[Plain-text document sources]
━━━━━━━━

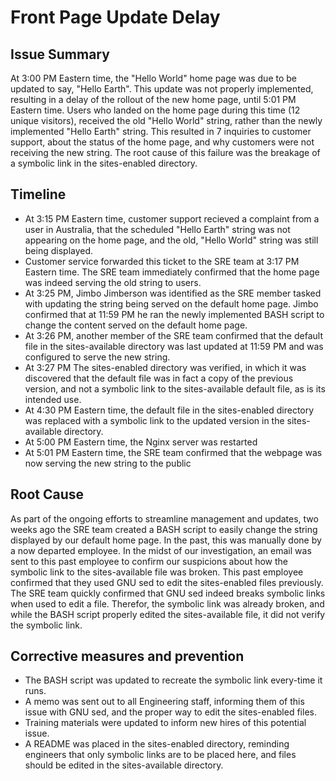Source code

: # Front Page Update Delay
## Issue Summary
At 3:00 PM Eastern time, the "Hello World" home page was due to be updated to say, "Hello Earth". This update was not properly implemented, resulting in a delay of the rollout of the new home page, until 5:01 PM Eastern time. Users who landed on the home page during this time (12 unique visitors), received the old "Hello World" string, rather than the newly implemented "Hello Earth" string. This resulted in 7 inquiries to customer support, about the status of the home page, and why customers were not receiving the new string. The root cause of this failure was the breakage of a symbolic link in the sites-enabled directory.
## Timeline
- At 3:15 PM Eastern time, customer support recieved a complaint from a user in Australia, that the scheduled "Hello Earth" string was not appearing on the home page, and the old, "Hello World" string was still being displayed.
- Customer service forwarded this ticket to the SRE team at 3:17 PM Eastern time. The SRE team immediately confirmed that the home page was indeed serving the old string to users.
- At 3:25 PM, Jimbo Jimberson was identified as the SRE member tasked with updating the string being served on the default home page. Jimbo confirmed that at 11:59 PM he ran the newly implemented BASH script to change the content served on the default home page.
- At 3:26 PM, another member of the SRE team confirmed that the default file in the sites-available directory was last updated at 11:59 PM and was configured to serve the new string. 
- At 3:27 PM The sites-enabled directory was verified, in which it was discovered that the default file was in fact a copy of the previous version, and not a symbolic link to the sites-available default file, as is its intended use.
- At 4:30 PM Eastern time, the default file in the sites-enabled directory was replaced with a symbolic link to the updated version in the sites-available directory.
- At 5:00 PM Eastern time, the Nginx server was restarted
- At 5:01 PM Eastern time, the SRE team confirmed that the webpage was now serving the new string to the public
## Root Cause
As part of the ongoing efforts to streamline management and updates, two weeks ago the SRE team created a BASH script to easily change the string displayed by our default home page. In the past, this was manually done by a now departed employee. In the midst of our investigation, an email was sent to this past employee to confirm our suspicions about how the symbolic link to the sites-available file was broken. This past employee confirmed that they used GNU sed to edit the sites-enabled files previously. The SRE team quickly confirmed that GNU sed indeed breaks symbolic links when used to edit a file. Therefor, the symbolic link was already broken, and while the BASH script properly edited the sites-available file, it did not verify the symbolic link.
## Corrective measures and prevention
- The BASH script was updated to recreate the symbolic link every-time it runs.
- A memo was sent out to all Engineering staff, informing them of this issue with GNU sed, and the proper way to edit the sites-enabled files.
- Training materials were updated to inform new hires of this potential issue.
- A README was placed in the sites-enabled directory, reminding engineers that only symbolic links are to be placed here, and files should be edited in the sites-available directory.
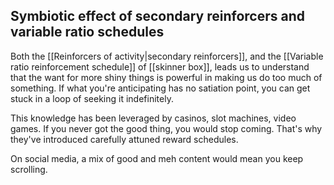 ## Symbiotic effect of secondary reinforcers and variable ratio schedules
Both the [[Reinforcers of activity|secondary reinforcers]], and the [[Variable ratio reinforcement schedule]] of [[skinner box]], leads us to understand that the want for more shiny things is powerful in making us do too much of something. If what you're anticipating has no satiation point, you can get stuck in a loop of seeking it indefinitely. 

This knowledge has been leveraged by casinos, slot machines, video games. If you never got the good thing, you would stop coming. That's why they've introduced carefully attuned reward schedules. 

On social media, a mix of good and meh content would mean you keep scrolling. 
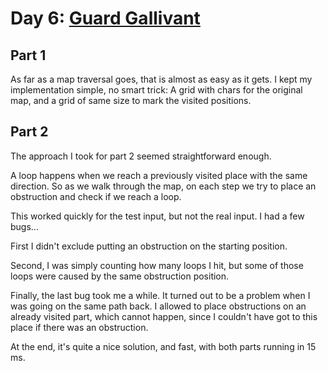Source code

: # Day 6: [Guard Gallivant](https://adventofcode.com/2024/day/6)

## Part 1

As far as a map traversal goes, that is almost as easy as it gets. I kept my implementation simple, no smart trick: A grid with chars for the original map, and a grid of same size to mark the visited positions.

## Part 2

The approach I took for part 2 seemed straightforward enough.

A loop happens when we reach a previously visited place with the same direction.
So as we walk through the map, on each step we try to place an obstruction and check if we reach a loop.

This worked quickly for the test input, but not the real input. I had a few bugs...

First I didn't exclude putting an obstruction on the starting position.

Second, I was simply counting how many loops I hit, but some of those loops were caused by the same obstruction position.

Finally, the last bug took me a while. It turned out to be a problem when I was going on the same path back. I allowed to place obstructions on an already visited part, which cannot happen, since I couldn't have got to this place if there was an obstruction.

At the end, it's quite a nice solution, and fast, with both parts running in 15 ms.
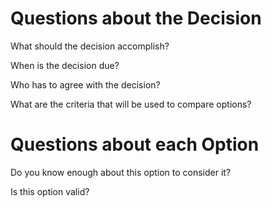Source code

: # Questions about the Decision

What should the decision accomplish?

When is the decision due?

Who has to agree with the decision?

What are the criteria that will be used to compare options?

# Questions about each Option
Do you know enough about this option to consider it?

Is this option valid?
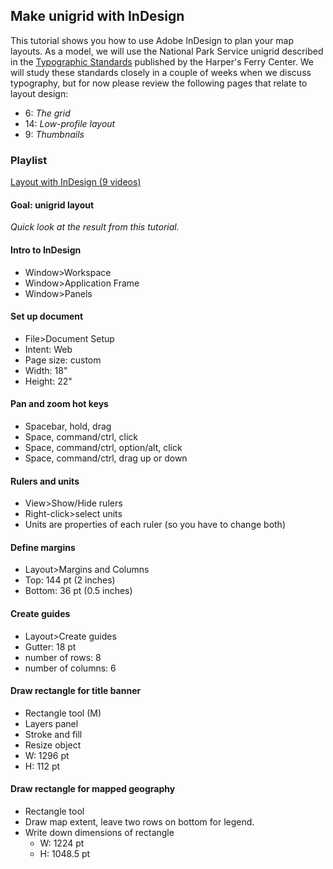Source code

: ## Make unigrid with InDesign  

This tutorial shows you how to use Adobe InDesign to plan your map layouts. As a model, we will use the National Park Service unigrid described in the [Typographic Standards](http://public.gettysburg.edu/~jrudy/type-standards.pdf) published by the Harper's Ferry Center. We will study these standards closely in a couple of weeks when we discuss typography, but for now please review the following pages that relate to layout design:  

- 6: _The grid_  
- 14: _Low-profile layout_
- 9: _Thumbnails_

### Playlist  

[Layout with InDesign (9 videos)](https://youtube.com/playlist?list=PLdXGsLVpvp2paUuUbZ9LhW_FDBFxtcGOI)

#### Goal: unigrid layout        

_Quick look at the result from this tutorial._

#### Intro to InDesign  

- Window>Workspace  
- Window>Application Frame  
- Window>Panels   

#### Set up document    

- File>Document Setup
- Intent: Web      
- Page size: custom  
- Width: 18"
- Height: 22"    

#### Pan and zoom hot keys    

- Spacebar, hold, drag  
- Space, command/ctrl, click  
- Space, command/ctrl, option/alt, click  
- Space, command/ctrl, drag up or down    

#### Rulers and units  

- View>Show/Hide rulers  
- Right-click>select units  
- Units are properties of each ruler (so you have to change both)  

#### Define margins

- Layout>Margins and Columns  
- Top: 144 pt (2 inches)  
- Bottom: 36 pt (0.5 inches)  

#### Create guides  

- Layout>Create guides  
- Gutter: 18 pt
- number of rows: 8  
- number of columns: 6

#### Draw rectangle for title banner    

- Rectangle tool (M)
- Layers panel  
- Stroke and fill  
- Resize object  
- W: 1296 pt  
- H: 112 pt  

#### Draw rectangle for mapped geography

- Rectangle tool  
- Draw map extent, leave two rows on bottom for legend.
- Write down dimensions of rectangle
  - W: 1224 pt
  - H: 1048.5 pt
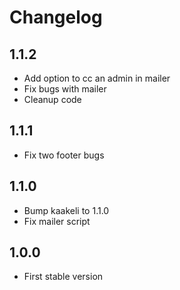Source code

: # Changelog

## 1.1.2
- Add option to cc an admin in mailer
- Fix bugs with mailer
- Cleanup code

## 1.1.1
- Fix two footer bugs

## 1.1.0
- Bump kaakeli to 1.1.0
- Fix mailer script

## 1.0.0
- First stable version

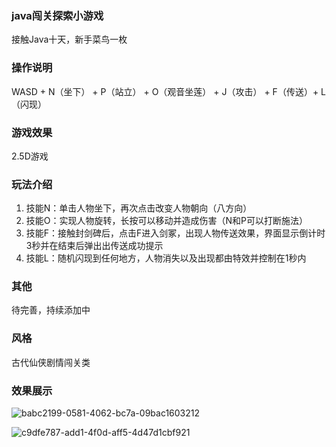 ###  java闯关探索小游戏
接触Java十天，新手菜鸟一枚
###  操作说明
WASD + N（坐下） + P（站立） + O（观音坐莲） + J（攻击） + F（传送）+ L（闪现）
###  游戏效果
2.5D游戏
###  玩法介绍
1. 技能N：单击人物坐下，再次点击改变人物朝向（八方向）
2. 技能O：实现人物旋转，长按可以移动并造成伤害（N和P可以打断施法）
3. 技能F：接触封剑碑后，点击F进入剑冢，出现人物传送效果，界面显示倒计时3秒并在结束后弹出出传送成功提示
4. 技能L：随机闪现到任何地方，人物消失以及出现都由特效并控制在1秒内
###  其他
待完善，持续添加中
###  风格
古代仙侠剧情闯关类
###  效果展示

![babc2199-0581-4062-bc7a-09bac1603212](https://github.com/pipiimmortal/newmygame/assets/135148633/51660a5e-ae06-424d-be21-84e9217e4958)

![c9dfe787-add1-4f0d-aff5-4d47d1cbf921](https://github.com/pipiimmortal/newmygame/assets/135148633/efa16f8b-7f35-48e2-8968-871997f41aa6)






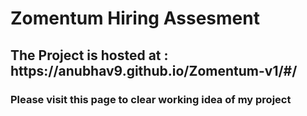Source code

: # Zomentum Hiring Assesment

<h2>The Project is hosted at : https://anubhav9.github.io/Zomentum-v1/#/</h2>
<h3>Please visit this page to clear working idea of my project</h3>


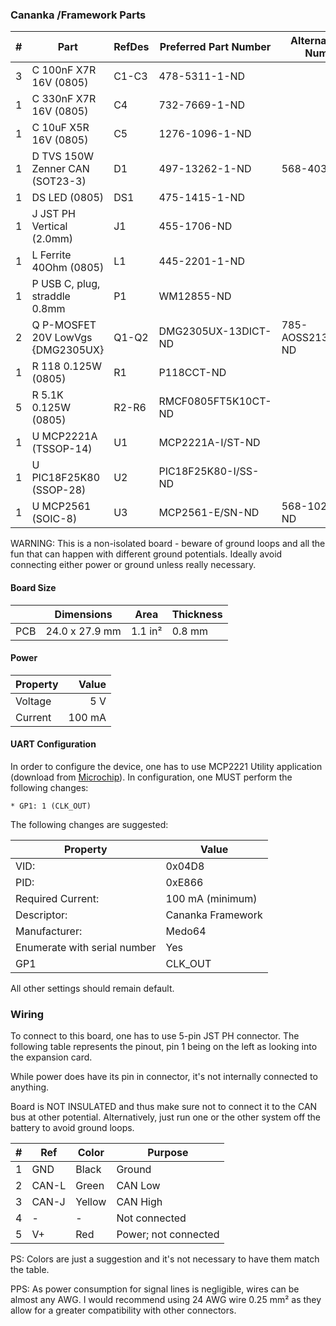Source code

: ### Cananka /Framework Parts

|  # | Part                                      | RefDes  | Preferred Part Number      | Alternate Part Number           |
|---:|-------------------------------------------|---------|----------------------------|---------------------------------|
|  3 | C 100nF X7R 16V (0805)                    | C1-C3   | 478-5311-1-ND              |                                 |
|  1 | C 330nF X7R 16V (0805)                    | C4      | 732-7669-1-ND              |                                 |
|  1 | C 10uF X5R 16V (0805)                     | C5      | 1276-1096-1-ND             |                                 |
|  1 | D TVS 150W Zenner CAN (SOT23-3)           | D1      | 497-13262-1-ND             | 568-4032-1-ND                   |
|  1 | DS LED (0805)                             | DS1     | 475-1415-1-ND              |                                 |
|  1 | J JST PH Vertical (2.0mm)                 | J1      | 455-1706-ND                |                                 |
|  1 | L Ferrite 40Ohm (0805)                    | L1      | 445-2201-1-ND              |                                 |
|  1 | P USB C, plug, straddle 0.8mm             | P1      | WM12855-ND                 |                                 |
|  2 | Q P-MOSFET 20V LowVgs {DMG2305UX}         | Q1-Q2   | DMG2305UX-13DICT-ND        | 785-AOSS21319CCT-ND             |
|  1 | R 118 0.125W (0805)                       | R1      | P118CCT-ND                 |                                 |
|  5 | R 5.1K 0.125W (0805)                      | R2-R6   | RMCF0805FT5K10CT-ND        |                                 |
|  1 | U MCP2221A (TSSOP-14)                     | U1      | MCP2221A-I/ST-ND           |                                 |
|  1 | U PIC18F25K80 (SSOP-28)                   | U2      | PIC18F25K80-I/SS-ND        |                                 |
|  1 | U MCP2561 (SOIC-8)                        | U3      | MCP2561-E/SN-ND            | 568-10289-1-ND                  |

WARNING: This is a non-isolated board - beware of ground loops and all the fun
that can happen with different ground potentials. Ideally avoid connecting either
power or ground unless really necessary.


#### Board Size

|       |      Dimensions | Area    | Thickness |
|-------|-----------------|---------|-----------|
| PCB   |  24.0 x 27.9 mm | 1.1 in² |    0.8 mm |


#### Power

| Property | Value  |
|----------|-------:|
| Voltage  |    5 V |
| Current  | 100 mA |


#### UART Configuration

In order to configure the device, one has to use MCP2221 Utility application
(download from [Microchip](https://ww1.microchip.com/downloads/en/DeviceDoc/MCP2221Utility.zip)).
In configuration, one MUST perform the following changes:

    * GP1: 1 (CLK_OUT)

The following changes are suggested:

| Property                     | Value             |
|------------------------------|-------------------|
| VID:                         | 0x04D8            |
| PID:                         | 0xE866            |
| Required Current:            | 100 mA (minimum)  |
| Descriptor:                  | Cananka Framework |
| Manufacturer:                | Medo64            |
| Enumerate with serial number | Yes               |
| GP1                          | CLK_OUT           |

All other settings should remain default.


### Wiring

To connect to this board, one has to use 5-pin JST PH connector. The following
table represents the pinout, pin 1 being on the left as looking into the
expansion card.

While power does have its pin in connector, it's not internally connected to
anything.

Board is NOT INSULATED and thus make sure not to connect it to the CAN bus at
other potential. Alternatively, just run one or the other system off the
battery to avoid ground loops.

| # | Ref   | Color  | Purpose              |
|--:|-------|--------|----------------------|
| 1 | GND   | Black  | Ground               |
| 2 | CAN-L | Green  | CAN Low              |
| 3 | CAN-J | Yellow | CAN High             |
| 4 | -     | -      | Not connected        |
| 5 | V+    | Red    | Power; not connected |

PS: Colors are just a suggestion and it's not necessary to have them match the
table.

PPS: As power consumption for signal lines is negligible, wires can be almost
any AWG. I would recommend using 24 AWG wire 0.25 mm² as they allow for a
greater compatibility with other connectors.
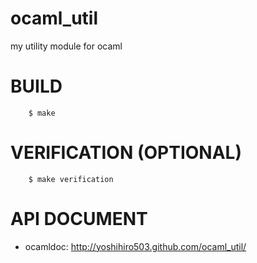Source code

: ocaml_util
==========

my utility module for ocaml


BUILD
=====

        $ make


VERIFICATION (OPTIONAL)
=======================

        $ make verification


API DOCUMENT
============

- ocamldoc: http://yoshihiro503.github.com/ocaml_util/
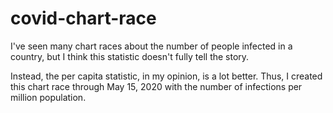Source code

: # covid-chart-race
I've seen many chart races about the number of people infected in a country, but I think this statistic doesn't fully tell the story.

Instead, the per capita statistic, in my opinion, is a lot better. Thus, I created this chart race through May 15, 2020 with the number of infections per million population.
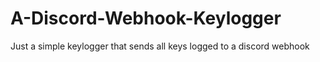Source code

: # A-Discord-Webhook-Keylogger

Just a simple keylogger that sends all keys logged to a discord webhook 
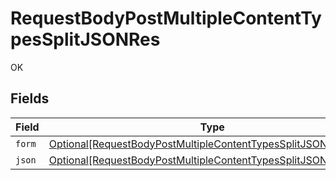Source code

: # RequestBodyPostMultipleContentTypesSplitJSONRes

OK


## Fields

| Field                                                                                                                                           | Type                                                                                                                                            | Required                                                                                                                                        | Description                                                                                                                                     |
| ----------------------------------------------------------------------------------------------------------------------------------------------- | ----------------------------------------------------------------------------------------------------------------------------------------------- | ----------------------------------------------------------------------------------------------------------------------------------------------- | ----------------------------------------------------------------------------------------------------------------------------------------------- |
| `form`                                                                                                                                          | [Optional[RequestBodyPostMultipleContentTypesSplitJSONResForm]](../../models/operations/requestbodypostmultiplecontenttypessplitjsonresform.md) | :heavy_minus_sign:                                                                                                                              | N/A                                                                                                                                             |
| `json`                                                                                                                                          | [Optional[RequestBodyPostMultipleContentTypesSplitJSONResJSON]](../../models/operations/requestbodypostmultiplecontenttypessplitjsonresjson.md) | :heavy_minus_sign:                                                                                                                              | N/A                                                                                                                                             |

━━━━━━━━

PROBLEM REQUIREMENTS
Set down precisely the lines above between the line holding "unigrid with InDesign" and the line holding "### Playlist", inclusive, and nothing beyond them.

RESPONSE TO THE TASK
: ## Make unigrid with InDesign  

This tutorial shows you how to use Adobe InDesign to plan your map layouts. As a model, we will use the National Park Service unigrid described in the [Typographic Standards](http://public.gettysburg.edu/~jrudy/type-standards.pdf) published by the Harper's Ferry Center. We will study these standards closely in a couple of weeks when we discuss typography, but for now please review the following pages that relate to layout design:  

- 6: _The grid_  
- 14: _Low-profile layout_
- 9: _Thumbnails_

### Playlist  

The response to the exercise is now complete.